Please reproduce the data below exactly, from the first line through the line containing "- **Content-Type**: Not defined", and leave every later line out.

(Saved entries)
# # # # #
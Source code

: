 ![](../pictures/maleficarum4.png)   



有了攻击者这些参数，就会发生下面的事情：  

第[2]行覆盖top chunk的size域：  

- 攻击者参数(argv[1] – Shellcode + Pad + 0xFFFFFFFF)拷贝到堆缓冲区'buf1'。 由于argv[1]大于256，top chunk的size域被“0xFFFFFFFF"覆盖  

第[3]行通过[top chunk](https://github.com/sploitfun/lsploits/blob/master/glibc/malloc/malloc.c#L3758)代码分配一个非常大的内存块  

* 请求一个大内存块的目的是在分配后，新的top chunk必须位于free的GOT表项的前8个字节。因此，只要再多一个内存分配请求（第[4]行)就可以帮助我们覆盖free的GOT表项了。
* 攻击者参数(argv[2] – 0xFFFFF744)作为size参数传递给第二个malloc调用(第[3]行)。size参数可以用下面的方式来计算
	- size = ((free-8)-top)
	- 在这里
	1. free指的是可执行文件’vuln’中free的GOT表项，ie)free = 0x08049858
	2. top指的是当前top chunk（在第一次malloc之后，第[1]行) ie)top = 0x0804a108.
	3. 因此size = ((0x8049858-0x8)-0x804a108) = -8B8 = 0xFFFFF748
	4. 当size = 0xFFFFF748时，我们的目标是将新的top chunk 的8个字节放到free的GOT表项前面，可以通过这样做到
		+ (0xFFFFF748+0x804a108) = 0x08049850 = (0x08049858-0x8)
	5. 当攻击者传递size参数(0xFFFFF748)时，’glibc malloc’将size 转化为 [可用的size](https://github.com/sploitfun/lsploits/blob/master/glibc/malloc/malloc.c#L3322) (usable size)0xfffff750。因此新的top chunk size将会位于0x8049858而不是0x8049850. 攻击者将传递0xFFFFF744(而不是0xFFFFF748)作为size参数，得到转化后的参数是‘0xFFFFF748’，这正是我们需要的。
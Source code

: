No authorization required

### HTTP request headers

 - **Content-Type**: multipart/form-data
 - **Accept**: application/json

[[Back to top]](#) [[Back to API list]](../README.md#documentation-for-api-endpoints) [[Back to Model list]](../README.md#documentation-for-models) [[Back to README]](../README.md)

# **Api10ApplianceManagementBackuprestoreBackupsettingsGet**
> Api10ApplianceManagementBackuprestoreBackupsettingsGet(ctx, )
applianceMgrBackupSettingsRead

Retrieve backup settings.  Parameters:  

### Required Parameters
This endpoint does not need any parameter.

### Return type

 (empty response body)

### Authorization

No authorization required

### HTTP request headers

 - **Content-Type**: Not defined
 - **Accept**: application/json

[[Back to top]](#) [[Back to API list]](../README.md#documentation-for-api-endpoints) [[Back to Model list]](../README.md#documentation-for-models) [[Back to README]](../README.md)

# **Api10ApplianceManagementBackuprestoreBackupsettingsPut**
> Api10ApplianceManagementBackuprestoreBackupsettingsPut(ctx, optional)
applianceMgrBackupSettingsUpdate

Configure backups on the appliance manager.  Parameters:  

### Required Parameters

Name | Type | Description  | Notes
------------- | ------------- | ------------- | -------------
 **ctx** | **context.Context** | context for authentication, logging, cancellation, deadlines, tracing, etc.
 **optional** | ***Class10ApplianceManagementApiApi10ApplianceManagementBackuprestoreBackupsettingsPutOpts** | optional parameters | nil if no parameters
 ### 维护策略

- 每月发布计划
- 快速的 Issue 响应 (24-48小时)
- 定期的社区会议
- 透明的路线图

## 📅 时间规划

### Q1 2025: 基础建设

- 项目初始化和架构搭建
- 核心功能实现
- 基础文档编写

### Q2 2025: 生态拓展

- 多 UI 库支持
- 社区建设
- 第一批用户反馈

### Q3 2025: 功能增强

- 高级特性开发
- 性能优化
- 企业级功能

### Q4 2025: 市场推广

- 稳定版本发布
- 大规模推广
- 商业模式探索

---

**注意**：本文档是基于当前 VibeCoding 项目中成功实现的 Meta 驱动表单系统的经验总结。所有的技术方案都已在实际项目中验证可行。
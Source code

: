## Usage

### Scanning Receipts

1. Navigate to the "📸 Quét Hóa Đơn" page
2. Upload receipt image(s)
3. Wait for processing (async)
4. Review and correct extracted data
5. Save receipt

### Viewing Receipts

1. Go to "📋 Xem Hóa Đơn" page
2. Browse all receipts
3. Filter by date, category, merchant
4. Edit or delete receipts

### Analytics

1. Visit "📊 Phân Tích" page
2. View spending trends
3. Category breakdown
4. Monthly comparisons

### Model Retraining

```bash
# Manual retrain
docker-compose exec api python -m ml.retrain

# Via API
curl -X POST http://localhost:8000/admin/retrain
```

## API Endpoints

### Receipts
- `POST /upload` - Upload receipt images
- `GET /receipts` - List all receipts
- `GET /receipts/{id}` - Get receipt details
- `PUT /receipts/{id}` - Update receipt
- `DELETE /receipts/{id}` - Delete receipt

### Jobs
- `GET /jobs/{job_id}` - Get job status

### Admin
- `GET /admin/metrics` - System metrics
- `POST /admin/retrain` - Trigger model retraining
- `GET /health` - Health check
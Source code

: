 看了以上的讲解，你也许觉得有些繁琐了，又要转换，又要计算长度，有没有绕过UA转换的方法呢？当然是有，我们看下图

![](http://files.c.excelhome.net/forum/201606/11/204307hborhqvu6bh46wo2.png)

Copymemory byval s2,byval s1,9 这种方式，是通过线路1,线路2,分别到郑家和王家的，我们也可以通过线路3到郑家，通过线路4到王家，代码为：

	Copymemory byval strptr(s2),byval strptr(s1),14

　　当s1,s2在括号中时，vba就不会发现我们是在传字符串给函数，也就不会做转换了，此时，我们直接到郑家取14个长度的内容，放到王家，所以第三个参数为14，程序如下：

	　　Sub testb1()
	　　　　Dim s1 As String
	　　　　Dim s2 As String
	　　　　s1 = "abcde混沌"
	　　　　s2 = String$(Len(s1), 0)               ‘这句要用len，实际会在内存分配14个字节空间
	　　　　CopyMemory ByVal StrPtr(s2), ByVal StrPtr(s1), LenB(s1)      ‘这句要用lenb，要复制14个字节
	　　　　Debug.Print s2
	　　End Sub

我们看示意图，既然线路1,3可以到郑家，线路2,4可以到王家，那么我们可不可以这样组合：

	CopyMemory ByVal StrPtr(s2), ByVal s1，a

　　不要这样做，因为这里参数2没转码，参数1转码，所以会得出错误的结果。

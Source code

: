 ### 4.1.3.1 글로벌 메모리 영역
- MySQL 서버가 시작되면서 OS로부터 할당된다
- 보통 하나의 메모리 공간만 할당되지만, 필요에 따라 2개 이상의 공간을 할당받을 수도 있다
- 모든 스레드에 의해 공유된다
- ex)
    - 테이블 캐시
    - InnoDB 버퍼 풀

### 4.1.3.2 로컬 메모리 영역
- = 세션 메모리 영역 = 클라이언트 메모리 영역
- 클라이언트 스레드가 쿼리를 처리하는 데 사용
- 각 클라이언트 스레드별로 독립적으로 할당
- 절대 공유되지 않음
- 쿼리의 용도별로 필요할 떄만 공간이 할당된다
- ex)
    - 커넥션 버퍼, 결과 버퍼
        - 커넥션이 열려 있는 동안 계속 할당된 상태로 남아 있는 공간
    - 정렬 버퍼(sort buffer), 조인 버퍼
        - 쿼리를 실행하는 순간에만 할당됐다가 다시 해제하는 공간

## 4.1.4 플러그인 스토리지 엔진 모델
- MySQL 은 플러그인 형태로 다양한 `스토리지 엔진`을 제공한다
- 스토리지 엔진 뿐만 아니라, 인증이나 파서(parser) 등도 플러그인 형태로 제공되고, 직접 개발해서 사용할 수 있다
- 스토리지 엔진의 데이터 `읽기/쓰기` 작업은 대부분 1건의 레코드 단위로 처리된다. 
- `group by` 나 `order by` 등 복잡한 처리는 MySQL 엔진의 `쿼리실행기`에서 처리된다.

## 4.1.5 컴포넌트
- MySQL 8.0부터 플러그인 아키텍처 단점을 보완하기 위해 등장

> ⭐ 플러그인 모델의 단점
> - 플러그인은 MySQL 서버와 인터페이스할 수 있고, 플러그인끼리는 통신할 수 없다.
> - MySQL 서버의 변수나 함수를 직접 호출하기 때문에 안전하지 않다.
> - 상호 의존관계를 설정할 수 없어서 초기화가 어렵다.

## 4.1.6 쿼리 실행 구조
# # # # #
(Task answer)
Source code

: ![](../pictures/maleficarum4.png)   



有了攻击者这些参数，就会发生下面的事情：  

第[2]行覆盖top chunk的size域：  

- 攻击者参数(argv[1] – Shellcode + Pad + 0xFFFFFFFF)拷贝到堆缓冲区'buf1'。 由于argv[1]大于256，top chunk的size域被“0xFFFFFFFF"覆盖  

第[3]行通过[top chunk](https://github.com/sploitfun/lsploits/blob/master/glibc/malloc/malloc.c#L3758)代码分配一个非常大的内存块  

* 请求一个大内存块的目的是在分配后，新的top chunk必须位于free的GOT表项的前8个字节。因此，只要再多一个内存分配请求（第[4]行)就可以帮助我们覆盖free的GOT表项了。
* 攻击者参数(argv[2] – 0xFFFFF744)作为size参数传递给第二个malloc调用(第[3]行)。size参数可以用下面的方式来计算
	- size = ((free-8)-top)
	- 在这里
	1. free指的是可执行文件’vuln’中free的GOT表项，ie)free = 0x08049858
	2. top指的是当前top chunk（在第一次malloc之后，第[1]行) ie)top = 0x0804a108.
	3. 因此size = ((0x8049858-0x8)-0x804a108) = -8B8 = 0xFFFFF748
	4. 当size = 0xFFFFF748时，我们的目标是将新的top chunk 的8个字节放到free的GOT表项前面，可以通过这样做到
		+ (0xFFFFF748+0x804a108) = 0x08049850 = (0x08049858-0x8)
	5. 当攻击者传递size参数(0xFFFFF748)时，’glibc malloc’将size 转化为 [可用的size](https://github.com/sploitfun/lsploits/blob/master/glibc/malloc/malloc.c#L3322) (usable size)0xfffff750。因此新的top chunk size将会位于0x8049858而不是0x8049850. 攻击者将传递0xFFFFF744(而不是0xFFFFF748)作为size参数，得到转化后的参数是‘0xFFFFF748’，这正是我们需要的。
Source code

:No authorization required

### HTTP request headers

 - **Content-Type**: multipart/form-data
 - **Accept**: application/json

[[Back to top]](#) [[Back to API list]](../README.md#documentation-for-api-endpoints) [[Back to Model list]](../README.md#documentation-for-models) [[Back to README]](../README.md)

# **Api10ApplianceManagementBackuprestoreBackupsettingsGet**
> Api10ApplianceManagementBackuprestoreBackupsettingsGet(ctx, )
applianceMgrBackupSettingsRead

Retrieve backup settings.  Parameters:  

### Required Parameters
This endpoint does not need any parameter.

### Return type

 (empty response body)

### Authorization

No authorization required

### HTTP request headers

 - **Content-Type**: Not defined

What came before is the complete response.